Chen Shih-chieh

Personal information
- Born: 27 November 1989 (age 36)
- Height: 1.90 m (6 ft 3 in)
- Weight: 152 kg (335 lb)

Sport
- Country: Chinese Taipei
- Sport: Weightlifting
- Event: +105 kg

Medal record
Asian Games
| Bronze medal – third place | 2014 Incheon | +105 kg |
Asian Championships
| Gold medal – first place | 2015 Phuket | +105 kg |
| Gold medal – first place | 2016 Tashkent | +105 kg |
| Silver medal – second place | 2013 Astana | +105 kg |
| Silver medal – second place | 2017 Ashgabat | +105 kg |

= Chen Shih-chieh =

Taiwanese weightlifter (born 1989)

Chen Shih-chieh (陳士杰; born 27 November 1989 in Pingtung, Taiwan, Republic of China) is a Taiwanese male weightlifter.
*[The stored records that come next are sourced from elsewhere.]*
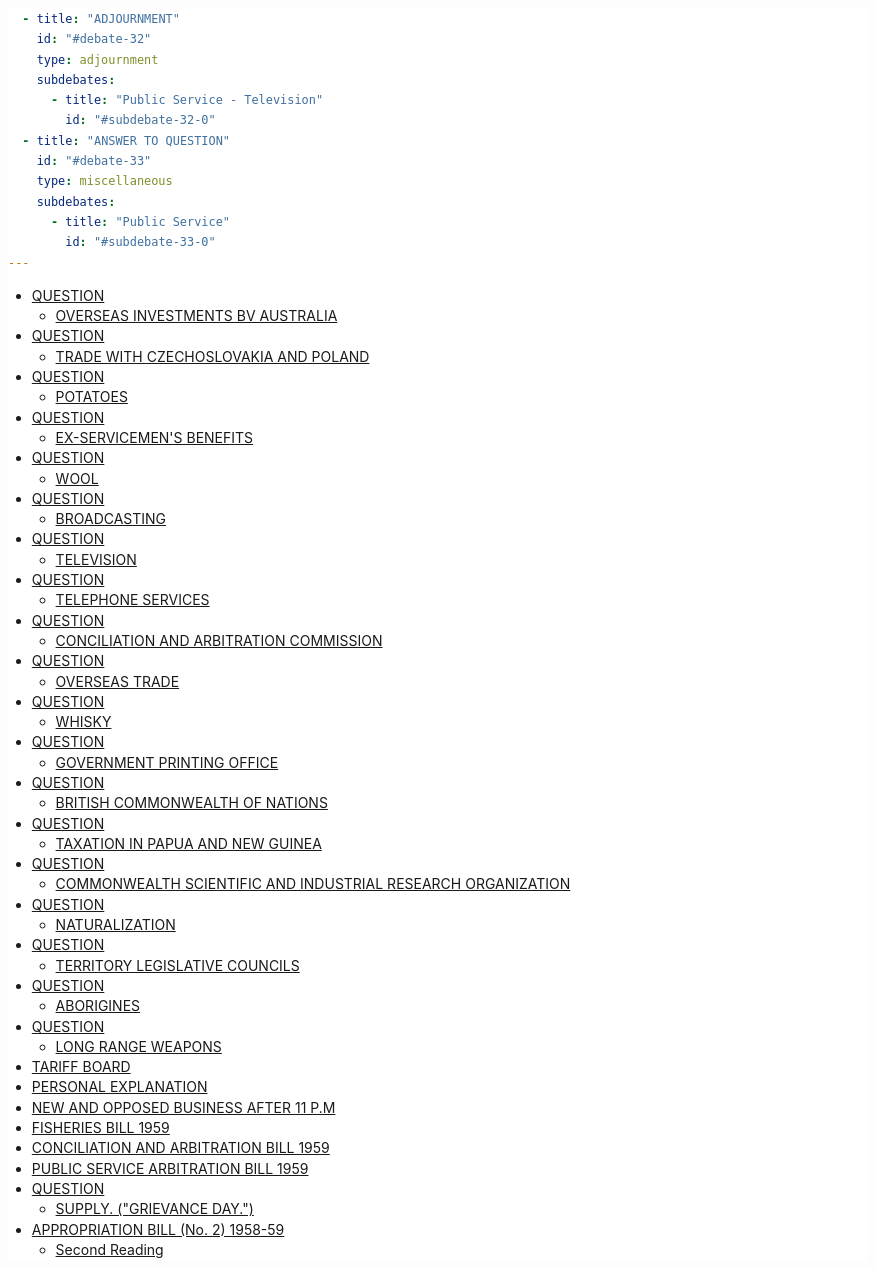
 ```yaml
  - title: "ADJOURNMENT"
    id: "#debate-32"
    type: adjournment
    subdebates:
      - title: "Public Service - Television"
        id: "#subdebate-32-0"
  - title: "ANSWER TO QUESTION"
    id: "#debate-33"
    type: miscellaneous
    subdebates:
      - title: "Public Service"
        id: "#subdebate-33-0"
---
```


* [QUESTION](#debate-0)
    * [OVERSEAS INVESTMENTS BV AUSTRALIA](#subdebate-0-0)
* [QUESTION](#debate-1)
    * [TRADE WITH CZECHOSLOVAKIA AND POLAND](#subdebate-1-0)
* [QUESTION](#debate-2)
    * [POTATOES](#subdebate-2-0)
* [QUESTION](#debate-3)
    * [EX-SERVICEMEN'S BENEFITS](#subdebate-3-0)
* [QUESTION](#debate-4)
    * [WOOL](#subdebate-4-0)
* [QUESTION](#debate-5)
    * [BROADCASTING](#subdebate-5-0)
* [QUESTION](#debate-6)
    * [TELEVISION](#subdebate-6-0)
* [QUESTION](#debate-7)
    * [TELEPHONE SERVICES](#subdebate-7-0)
* [QUESTION](#debate-8)
    * [CONCILIATION AND ARBITRATION COMMISSION](#subdebate-8-0)
* [QUESTION](#debate-9)
    * [OVERSEAS TRADE](#subdebate-9-0)
* [QUESTION](#debate-10)
    * [WHISKY](#subdebate-10-0)
* [QUESTION](#debate-11)
    * [GOVERNMENT PRINTING OFFICE](#subdebate-11-0)
* [QUESTION](#debate-12)
    * [BRITISH COMMONWEALTH OF NATIONS](#subdebate-12-0)
* [QUESTION](#debate-13)
    * [TAXATION IN PAPUA AND NEW GUINEA](#subdebate-13-0)
* [QUESTION](#debate-14)
    * [COMMONWEALTH SCIENTIFIC AND INDUSTRIAL RESEARCH ORGANIZATION](#subdebate-14-0)
* [QUESTION](#debate-15)
    * [NATURALIZATION](#subdebate-15-0)
* [QUESTION](#debate-16)
    * [TERRITORY LEGISLATIVE COUNCILS](#subdebate-16-0)
* [QUESTION](#debate-17)
    * [ABORIGINES](#subdebate-17-0)
* [QUESTION](#debate-18)
    * [LONG RANGE WEAPONS](#subdebate-18-0)
* [TARIFF BOARD](#debate-19)
* [PERSONAL EXPLANATION](#debate-20)
* [NEW AND OPPOSED BUSINESS AFTER 11 P.M](#debate-21)
* [FISHERIES BILL 1959](#debate-22)
* [CONCILIATION AND ARBITRATION BILL 1959](#debate-23)
* [PUBLIC SERVICE ARBITRATION BILL 1959](#debate-24)
* [QUESTION](#debate-25)
    * [SUPPLY. ("GRIEVANCE DAY.")](#subdebate-25-0)
* [APPROPRIATION BILL (No. 2) 1958-59](#debate-26)
    * [Second Reading](#subdebate-26-0)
At the 2012 Summer Olympics he competed for his country in the Men's +105 kg, finishing in 10th with a total of 418 kg. He earned a bronze medal at the 2014 Asian Games in the same event, lifting a combined 424 kg. The 191 kg Chen lifted in the snatch set a new Chinese Taipei record. He was unable to finish the competition at the 2016 Olympics. In 2019 he tested positive for Testosterone and was banned until 2023 by the International Weightlifting Federation.